Unlike some examples where an industry giant pulls together a coalition of startups to help establish a new category, the story of the establishment of the 4G category is one where a small startup (Clearwire) pulled together a coalition of industry giants (Intel, Motorola, Google, Sprint Nextel, Comcast, Time Warner Cable, Bright House Networks). 

In 2004 Craig McCaw acquired Clearwire, a collection of assets, most importantly a collection of spectrum licenses in the EBS and BRS bands around 2.5 GHz. One of McCaw’s other companies (NextNet) had already been working on technology to deliver 4G-like capabilities. He made NextNet a subsidiary of Clearwire to focus on building the network equipment the company would need and approached Intel about becoming a strategic partner. 

Intel largely missed the opportunity for its chips to be included in cellphones. However, early in 2003 the company launched a strategic initiative with a chipset called Centrino that would add WiFi to laptops and other mobile computers. The success of the Centrino initiative to establish WiFi as the ubiquitous standard for wireless local area networks encouraged the company to pursue making WiMAX the ubiquitous standard for wireless metropolitan area networks. In October 2004, Intel invested an undisclosed (but “significant”) amount of money in Clearwire and began working with NextNet on deploying pre-standard WiMAX.

During 2005 the company launched service in its first 25 markets covering about 5 million people. In 2006 Intel invested an additional $600M into Clearwire. Motorola became a second strategic partner by investing in Clearwire and acquiring NextNet. These three companies each brought critical elements to the table in making the push for WiMAX to become the de facto standard for 4G wireless. By 1Q2007 Clearwire had signed up 285,000 subscribers. In its initial 25 markets, more than 10% of homes passed had signed up for Clearwire service and many of those markets had achieved cash-flow break even. Those results were impressive and proved the concept of 4G-like wireless broadband, but they were far from significant enough to establish the 4G category. The company would need more help.

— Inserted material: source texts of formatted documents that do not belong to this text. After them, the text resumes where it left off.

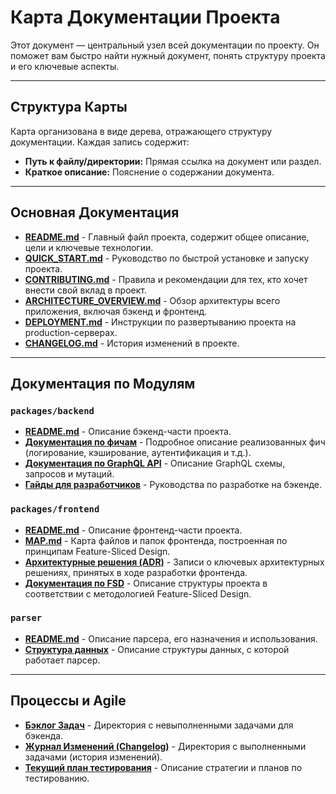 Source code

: # Карта Документации Проекта

Этот документ — центральный узел всей документации по проекту. Он поможет вам быстро найти нужный документ, понять структуру проекта и его ключевые аспекты.

---

## Структура Карты

Карта организована в виде дерева, отражающего структуру документации. Каждая запись содержит:
- **Путь к файлу/директории:** Прямая ссылка на документ или раздел.
- **Краткое описание:** Пояснение о содержании документа.

---

## Основная Документация

*   **[README.md](../README.md)** - Главный файл проекта, содержит общее описание, цели и ключевые технологии.
*   **[QUICK_START.md](QUICK_START.md)** - Руководство по быстрой установке и запуску проекта.
*   **[CONTRIBUTING.md](../CONTRIBUTING.md)** - Правила и рекомендации для тех, кто хочет внести свой вклад в проект.
*   **[ARCHITECTURE_OVERVIEW.md](ARCHITECTURE_OVERVIEW.md)** - Обзор архитектуры всего приложения, включая бэкенд и фронтенд.
*   **[DEPLOYMENT.md](DEPLOYMENT.md)** - Инструкции по развертыванию проекта на production-серверах.
*   **[CHANGELOG.md](../CHANGELOG.md)** - История изменений в проекте.

---

## Документация по Модулям

### `packages/backend`

*   **[README.md](../packages/backend/README.md)** - Описание бэкенд-части проекта.
*   **[Документация по фичам](../packages/backend/docs/features/README.md)** - Подробное описание реализованных фич (логирование, кэширование, аутентификация и т.д.).
*   **[Документация по GraphQL API](../packages/backend/docs/graphql/README.md)** - Описание GraphQL схемы, запросов и мутаций.
*   **[Гайды для разработчиков](../packages/backend/docs/guides/development.md)** - Руководства по разработке на бэкенде.

### `packages/frontend`

*   **[README.md](../packages/frontend/README.md)** - Описание фронтенд-части проекта.
*   **[MAP.md](../packages/frontend/MAP.md)** - Карта файлов и папок фронтенда, построенная по принципам Feature-Sliced Design.
*   **[Архитектурные решения (ADR)](../packages/frontend/docs/ADR/README.md)** - Записи о ключевых архитектурных решениях, принятых в ходе разработки фронтенда.
*   **[Документация по FSD](../packages/frontend/docs/FSD/shared/shared_ru.md)** - Описание структуры проекта в соответствии с методологией Feature-Sliced Design.

### `parser`

*   **[README.md](../parser/README.md)** - Описание парсера, его назначения и использования.
*   **[Структура данных](../parser/DATA_STRUCTURE.md)** - Описание структуры данных, с которой работает парсер.

---

## Процессы и Agile

*   **[Бэклог Задач](../packages/backend/docs/scrum/backlog/)** - Директория с невыполненными задачами для бэкенда.
*   **[Журнал Изменений (Changelog)](../packages/backend/docs/scrum/changelog/)** - Директория с выполненными задачами (история изменений).
*   **[Текущий план тестирования](testing-plan.md)** - Описание стратегии и планов по тестированию.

A truly mobile service has to work wherever you go and it has to stay connected even when you are traveling at highway speeds. Fixing these problems would require a lot more spectrum and a lot more money. Sprint and Nextel had each separately acquired EBS/BRS bands in about a third of the country each. The two companies had merged in 2005. In 2008 Sprint Nextel announced the combination of its 4G business with Clearwire to form the new Clearwire. The new venture received Sprint Nextel’s 2.5 GHz spectrum (resulting in a nationwide footprint), and $3.2 billion in cash from Intel, Google, and three of the largest cable companies.

The deal brought more than just spectrum and cash. The third missing component to firmly establishing the 4G category was a marketing and distribution strategy. The new Clearwire would build and operate the 4G network, and Sprint Nextel, the cable companies, and other wholesale customers would sell the capacity on that network to their customers.

By the end of 2010 Clearwire’s network covered 119 million people, their subscriber base had grown to 4.4 million, and revenue had grown to $180M in the fourth quarter alone. Clearwire and its allies had successfully created the 4G category. Within a few years almost no one would consider buying a phone that didn’t have 4G technology. Unfortunately, category making can be hard and expensive. LTE ended up winning the technology war over WiMAX. Clearwire ran out of money and was acquired by Sprint. Sprint itself struggled to survive and eventually was bought by T-Mobile. However, the core capabilities and assets that started in Clearwire continue to provide mobile broadband leadership for T-Mobile. 

It’s impossible to know the “what if’s” around 4G if Clearwire hadn’t led the creation of a powerful collection of tech giants to establish the category. We will never know because Clearwire and its allies did make true mobile broadband available at the same time (2007–2010) that Americans were falling in love with the smartphones that needed it most.